O facto de ainda não terem muito tempo de poder permite-lhes negar esta evidência ou argumentar com a pesada herança que receberam. Mais do que isso, a sua cartilha permite-lhes dar o dito por não dito com relativa facilidade. A primeira-ministra italiana, que a respeito da Covid-19 diz encontrar utilidade nos testes, nos certificados e nas máscaras e que chegou a pedir uma ação mais musculada da UE contra o alívio das medidas pela China, foi a líder da oposição que mais criticou tais soluções.
Equacionadas todas as cautelas, não pode prevalecer a ingenuidade nem o medo. Esta é mesmo uma direita diferente que põe em causa o bem-estar coletivo e a coesão social que os sistemas de saúde cumprem.
Enquanto a tradicional clivagem esquerda-direita constrói-se na oscilação entre o estado e o mercado, esta direita associa a suspeição às instituições. Não se trata apenas de questionar o sistema político, mas todas as instituições que, com as devidas imperfeições, construíram um mundo em que há espaço para todos terem o direito a nascer condignamente e a procurar a sua realização individual.

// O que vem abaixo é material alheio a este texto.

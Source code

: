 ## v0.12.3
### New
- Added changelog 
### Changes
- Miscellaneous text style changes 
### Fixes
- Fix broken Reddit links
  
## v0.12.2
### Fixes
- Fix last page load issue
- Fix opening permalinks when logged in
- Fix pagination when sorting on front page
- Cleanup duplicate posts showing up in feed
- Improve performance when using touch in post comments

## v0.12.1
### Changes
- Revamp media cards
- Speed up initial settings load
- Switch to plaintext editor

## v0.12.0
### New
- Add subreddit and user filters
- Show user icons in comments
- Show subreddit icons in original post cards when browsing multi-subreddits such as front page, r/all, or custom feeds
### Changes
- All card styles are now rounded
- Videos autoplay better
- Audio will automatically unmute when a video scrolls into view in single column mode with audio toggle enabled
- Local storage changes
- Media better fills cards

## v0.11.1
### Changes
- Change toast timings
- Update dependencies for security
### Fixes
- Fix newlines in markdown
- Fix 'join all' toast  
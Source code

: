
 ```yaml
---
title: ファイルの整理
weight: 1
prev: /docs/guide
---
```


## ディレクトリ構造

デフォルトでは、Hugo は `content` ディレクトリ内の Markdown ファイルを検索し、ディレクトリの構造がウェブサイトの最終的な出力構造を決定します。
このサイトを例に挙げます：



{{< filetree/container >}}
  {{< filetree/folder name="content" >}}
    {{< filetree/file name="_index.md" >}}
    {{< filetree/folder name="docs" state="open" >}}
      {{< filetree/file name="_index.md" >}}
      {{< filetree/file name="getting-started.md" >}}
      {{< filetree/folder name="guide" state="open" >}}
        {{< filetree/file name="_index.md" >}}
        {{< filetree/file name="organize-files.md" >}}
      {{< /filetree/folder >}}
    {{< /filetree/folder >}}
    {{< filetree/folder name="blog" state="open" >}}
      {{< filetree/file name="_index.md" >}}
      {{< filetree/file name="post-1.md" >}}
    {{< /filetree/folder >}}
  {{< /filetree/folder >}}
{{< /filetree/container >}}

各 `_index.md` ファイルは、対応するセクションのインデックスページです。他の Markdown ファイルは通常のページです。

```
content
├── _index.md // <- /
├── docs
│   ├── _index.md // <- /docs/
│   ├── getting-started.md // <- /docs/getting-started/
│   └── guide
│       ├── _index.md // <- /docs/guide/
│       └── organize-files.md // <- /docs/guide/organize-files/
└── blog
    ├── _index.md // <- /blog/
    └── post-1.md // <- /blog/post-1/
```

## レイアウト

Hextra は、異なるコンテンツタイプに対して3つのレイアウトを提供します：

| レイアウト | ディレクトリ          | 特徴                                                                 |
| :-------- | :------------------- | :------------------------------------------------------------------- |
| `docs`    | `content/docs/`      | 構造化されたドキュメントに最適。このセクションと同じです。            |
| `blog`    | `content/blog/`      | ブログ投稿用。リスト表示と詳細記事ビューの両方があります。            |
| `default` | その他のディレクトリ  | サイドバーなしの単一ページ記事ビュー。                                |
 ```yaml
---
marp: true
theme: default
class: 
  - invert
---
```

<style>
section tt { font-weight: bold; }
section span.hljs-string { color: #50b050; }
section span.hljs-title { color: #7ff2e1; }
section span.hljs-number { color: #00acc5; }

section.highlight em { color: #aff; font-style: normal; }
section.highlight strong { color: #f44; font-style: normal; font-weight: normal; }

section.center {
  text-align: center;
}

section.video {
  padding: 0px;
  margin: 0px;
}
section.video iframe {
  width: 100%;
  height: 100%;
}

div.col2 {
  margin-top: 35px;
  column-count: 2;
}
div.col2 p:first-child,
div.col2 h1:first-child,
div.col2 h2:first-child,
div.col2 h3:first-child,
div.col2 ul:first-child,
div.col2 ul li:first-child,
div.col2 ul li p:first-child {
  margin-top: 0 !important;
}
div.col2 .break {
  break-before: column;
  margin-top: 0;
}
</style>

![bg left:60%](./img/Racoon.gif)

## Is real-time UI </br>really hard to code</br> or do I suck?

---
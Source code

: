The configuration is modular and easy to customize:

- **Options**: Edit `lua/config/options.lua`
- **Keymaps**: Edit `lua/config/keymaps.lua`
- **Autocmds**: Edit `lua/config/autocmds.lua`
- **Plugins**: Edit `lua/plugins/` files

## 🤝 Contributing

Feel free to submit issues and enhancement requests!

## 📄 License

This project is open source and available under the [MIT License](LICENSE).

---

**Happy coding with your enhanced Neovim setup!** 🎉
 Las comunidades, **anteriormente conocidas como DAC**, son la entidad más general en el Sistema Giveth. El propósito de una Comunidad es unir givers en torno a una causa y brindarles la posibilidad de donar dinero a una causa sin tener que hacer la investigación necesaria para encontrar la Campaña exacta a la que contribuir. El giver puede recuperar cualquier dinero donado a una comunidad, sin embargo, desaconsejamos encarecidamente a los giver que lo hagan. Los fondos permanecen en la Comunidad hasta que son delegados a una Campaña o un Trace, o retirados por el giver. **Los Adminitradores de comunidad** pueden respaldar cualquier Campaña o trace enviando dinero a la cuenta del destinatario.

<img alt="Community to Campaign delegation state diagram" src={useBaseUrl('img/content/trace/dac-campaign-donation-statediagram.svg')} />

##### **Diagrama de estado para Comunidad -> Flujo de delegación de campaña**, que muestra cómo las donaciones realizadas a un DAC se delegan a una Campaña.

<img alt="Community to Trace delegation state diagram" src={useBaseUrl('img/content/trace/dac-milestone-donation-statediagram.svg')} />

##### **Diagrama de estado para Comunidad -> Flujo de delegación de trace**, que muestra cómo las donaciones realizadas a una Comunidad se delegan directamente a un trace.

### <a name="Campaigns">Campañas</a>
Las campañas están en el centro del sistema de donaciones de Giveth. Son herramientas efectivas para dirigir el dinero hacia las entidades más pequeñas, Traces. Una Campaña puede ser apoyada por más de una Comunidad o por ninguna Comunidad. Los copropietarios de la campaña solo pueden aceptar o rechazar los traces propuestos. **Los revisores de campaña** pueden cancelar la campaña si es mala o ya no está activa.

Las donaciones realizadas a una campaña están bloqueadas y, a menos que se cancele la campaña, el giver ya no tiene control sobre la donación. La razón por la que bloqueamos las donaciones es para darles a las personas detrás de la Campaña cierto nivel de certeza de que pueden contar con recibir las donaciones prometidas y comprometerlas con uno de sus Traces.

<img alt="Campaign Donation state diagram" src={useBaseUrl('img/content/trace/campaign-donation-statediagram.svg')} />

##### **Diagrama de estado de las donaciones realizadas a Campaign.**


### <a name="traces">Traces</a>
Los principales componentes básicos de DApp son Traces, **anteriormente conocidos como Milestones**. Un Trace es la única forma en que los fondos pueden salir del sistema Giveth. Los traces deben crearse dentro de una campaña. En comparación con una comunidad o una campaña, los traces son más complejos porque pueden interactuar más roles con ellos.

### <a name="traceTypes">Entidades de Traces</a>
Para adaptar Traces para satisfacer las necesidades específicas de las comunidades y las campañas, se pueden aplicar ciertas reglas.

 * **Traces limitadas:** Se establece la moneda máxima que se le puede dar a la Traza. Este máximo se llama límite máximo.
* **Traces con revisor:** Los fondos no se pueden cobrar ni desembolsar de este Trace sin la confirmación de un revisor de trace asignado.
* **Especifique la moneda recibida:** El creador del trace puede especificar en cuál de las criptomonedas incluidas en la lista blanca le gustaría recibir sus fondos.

A ciência faz parte das suspeitas. Voltamos ao tema do negacionismo da pandemia e da forte resistência à vacinação.
O passar do tempo permite perceber melhor o fenómeno e os estudos estão a reportar associações entre a hesitação vacinal e o apoio a estes movimentos políticos. Um desses estudos foi realizado há pouco tempo em Espanha e conclui que entre o eleitorado do Vox a hesitação com as vacinas contra a Covid-19 era o dobro face à população em geral. Algo semelhante foi reportado nos EUA e em França.
O que este estudo acrescenta é que o carisma destes líderes influencia o comportamento do eleitorado em relação às vacinas. Logo, declarações de oposição ou dúvida conduzem mais facilmente ao negacionismo e à hesitação vacinal, enquanto declarações de aceitação atenuam estes efeitos, sem que nunca seja equivalente ao da população em geral.
A interpretação é que esta direita pode mesmo pôr em causa a saúde pública. Isso é inequívoco quando estes líderes estão na oposição. Ao assumirem o poder tem havido diferenças no modo como se posicionam face à ciência. O caso de Meloni em Itália parece mostrar alguma moderação que não se viu em Trump ou Bolsonaro.
Mas a moderação desta direita ainda está por provar. Dependerá da consciência do líder sobre o papel que cumpre para assegurar a coesão do país, do seu poder carismático para influenciar comportamentos do eleitorado e do equilíbrio de forças entre os seus apoiantes, onde haverá sempre grupos mais extremados.
Acima de tudo, fica por provar se os danos ao conhecimento científico, entretanto causados por dúvidas e suspeições, são superáveis.
Em Portugal houve sinais das dúvidas e do negacionismo entre o eleitorado do Chega. Também, a oscilação do discurso, em que André Ventura tanto desconsiderou as vacinas como assumiu vacinar-se.
A grande dúvida é o que o crescimento do Chega irá causar nas políticas de saúde e no comportamento dos portugueses. É devida muito mais responsabilidade a um partido com representação parlamentar e atenção das instituições de saúde para antecipar fenómenos de negação e suspeição que têm as condições para aumentar.